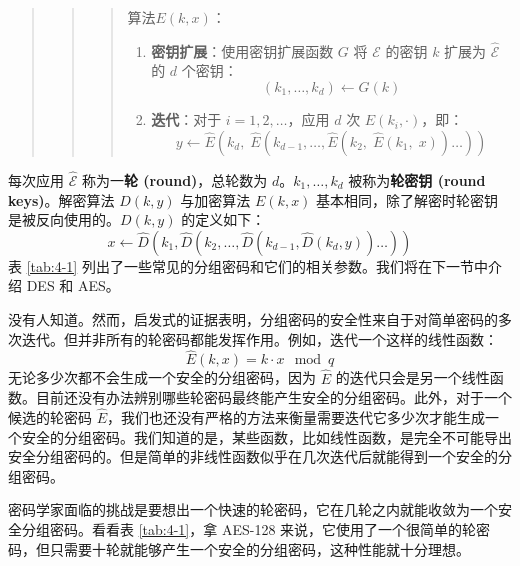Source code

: \begin{quote}
\begin{quote}
\begin{quote}
\begin{tcolorbox}[colframe=black,colback=white,boxrule=0.6pt,arc=0pt]
算法$E(k,x)$：

\vspace{5pt}

\begin{enumerate}
	\item \textbf{密钥扩展}：使用密钥扩展函数 $G$ 将 $\mathcal{E}$ 的密钥 $k$ 扩展为 $\mathcal{\hat E}$ 的 $d$ 个密钥：
	\[(k_1,\dots,k_d)\leftarrow G(k)\]
    \item \textbf{迭代}：对于 $i=1,2,\dots$，应用 $d$ 次 $\hat E(k_i,\cdot)$，即：
    \[y\leftarrow\hat{E}(k_d,\;\hat{E}(k_{d-1},\dots,\hat{E}(k_2,\;\hat{E}(k_1,\;x))\dots))\]
\end{enumerate}
\end{tcolorbox}
\end{quote}
\end{quote}
\end{quote}
每次应用 $\mathcal{\hat E}$ 称为一\textbf{轮 (round)}，总轮数为 $d$。$k_1,\dots,k_d$ 被称为\textbf{轮密钥 (round keys)}。解密算法 $D(k, y)$ 与加密算法 $E(k,x)$ 基本相同，除了解密时轮密钥是被反向使用的。$D(k,y)$ 的定义如下：
\[
x\leftarrow\hat{D}(k_1,\hat{D}(k_2,\dots,\hat{D}(k_{d-1},\hat{D}(k_d,y))\dots))
\]
表 \ref{tab:4-1} 列出了一些常见的分组密码和它们的相关参数。我们将在下一节中介绍 DES 和 AES。

\begin{snote}[迭代是否能提供一个安全的分组密码？]
没有人知道。然而，启发式的证据表明，分组密码的安全性来自于对简单密码的多次迭代。但并非所有的轮密码都能发挥作用。例如，迭代一个这样的线性函数：
\[
\hat E(k,x)=k\cdot x\mod q
\]
无论多少次都不会生成一个安全的分组密码，因为 $\hat E$ 的迭代只会是另一个线性函数。目前还没有办法辨别哪些轮密码最终能产生安全的分组密码。此外，对于一个候选的轮密码 $\hat E$，我们也还没有严格的方法来衡量需要迭代它多少次才能生成一个安全的分组密码。我们知道的是，某些函数，比如线性函数，是完全不可能导出安全分组密码的。但是简单的非线性函数似乎在几次迭代后就能得到一个安全的分组密码。

密码学家面临的挑战是要想出一个快速的轮密码，它在几轮之内就能收敛为一个安全分组密码。看看表 \ref{tab:4-1}，拿 AES-128 来说，它使用了一个很简单的轮密码，但只需要十轮就能够产生一个安全的分组密码，这种性能就十分理想。
\end{snote}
※
What is required: If pictures appear among the entries above, omit them; repeat everything else verbatim.

Worked solution:
Source code

: \begin{quote}
\begin{quote}
\begin{quote}
\begin{tcolorbox}[colframe=black,colback=white,boxrule=0.6pt,arc=0pt]
算法$E(k,x)$：

\vspace{5pt}

\begin{enumerate}
	\item \textbf{密钥扩展}：使用密钥扩展函数 $G$ 将 $\mathcal{E}$ 的密钥 $k$ 扩展为 $\mathcal{\hat E}$ 的 $d$ 个密钥：
	\[(k_1,\dots,k_d)\leftarrow G(k)\]
    \item \textbf{迭代}：对于 $i=1,2,\dots$，应用 $d$ 次 $\hat E(k_i,\cdot)$，即：
    \[y\leftarrow\hat{E}(k_d,\;\hat{E}(k_{d-1},\dots,\hat{E}(k_2,\;\hat{E}(k_1,\;x))\dots))\]
\end{enumerate}
\end{tcolorbox}
\end{quote}
\end{quote}
\end{quote}
每次应用 $\mathcal{\hat E}$ 称为一\textbf{轮 (round)}，总轮数为 $d$。$k_1,\dots,k_d$ 被称为\textbf{轮密钥 (round keys)}。解密算法 $D(k, y)$ 与加密算法 $E(k,x)$ 基本相同，除了解密时轮密钥是被反向使用的。$D(k,y)$ 的定义如下：
\[
x\leftarrow\hat{D}(k_1,\hat{D}(k_2,\dots,\hat{D}(k_{d-1},\hat{D}(k_d,y))\dots))
\]
表 \ref{tab:4-1} 列出了一些常见的分组密码和它们的相关参数。我们将在下一节中介绍 DES 和 AES。

\begin{snote}[迭代是否能提供一个安全的分组密码？]
没有人知道。然而，启发式的证据表明，分组密码的安全性来自于对简单密码的多次迭代。但并非所有的轮密码都能发挥作用。例如，迭代一个这样的线性函数：
\[
\hat E(k,x)=k\cdot x\mod q
\]
无论多少次都不会生成一个安全的分组密码，因为 $\hat E$ 的迭代只会是另一个线性函数。目前还没有办法辨别哪些轮密码最终能产生安全的分组密码。此外，对于一个候选的轮密码 $\hat E$，我们也还没有严格的方法来衡量需要迭代它多少次才能生成一个安全的分组密码。我们知道的是，某些函数，比如线性函数，是完全不可能导出安全分组密码的。但是简单的非线性函数似乎在几次迭代后就能得到一个安全的分组密码。

密码学家面临的挑战是要想出一个快速的轮密码，它在几轮之内就能收敛为一个安全分组密码。看看表 \ref{tab:4-1}，拿 AES-128 来说，它使用了一个很简单的轮密码，但只需要十轮就能够产生一个安全的分组密码，这种性能就十分理想。
\end{snote}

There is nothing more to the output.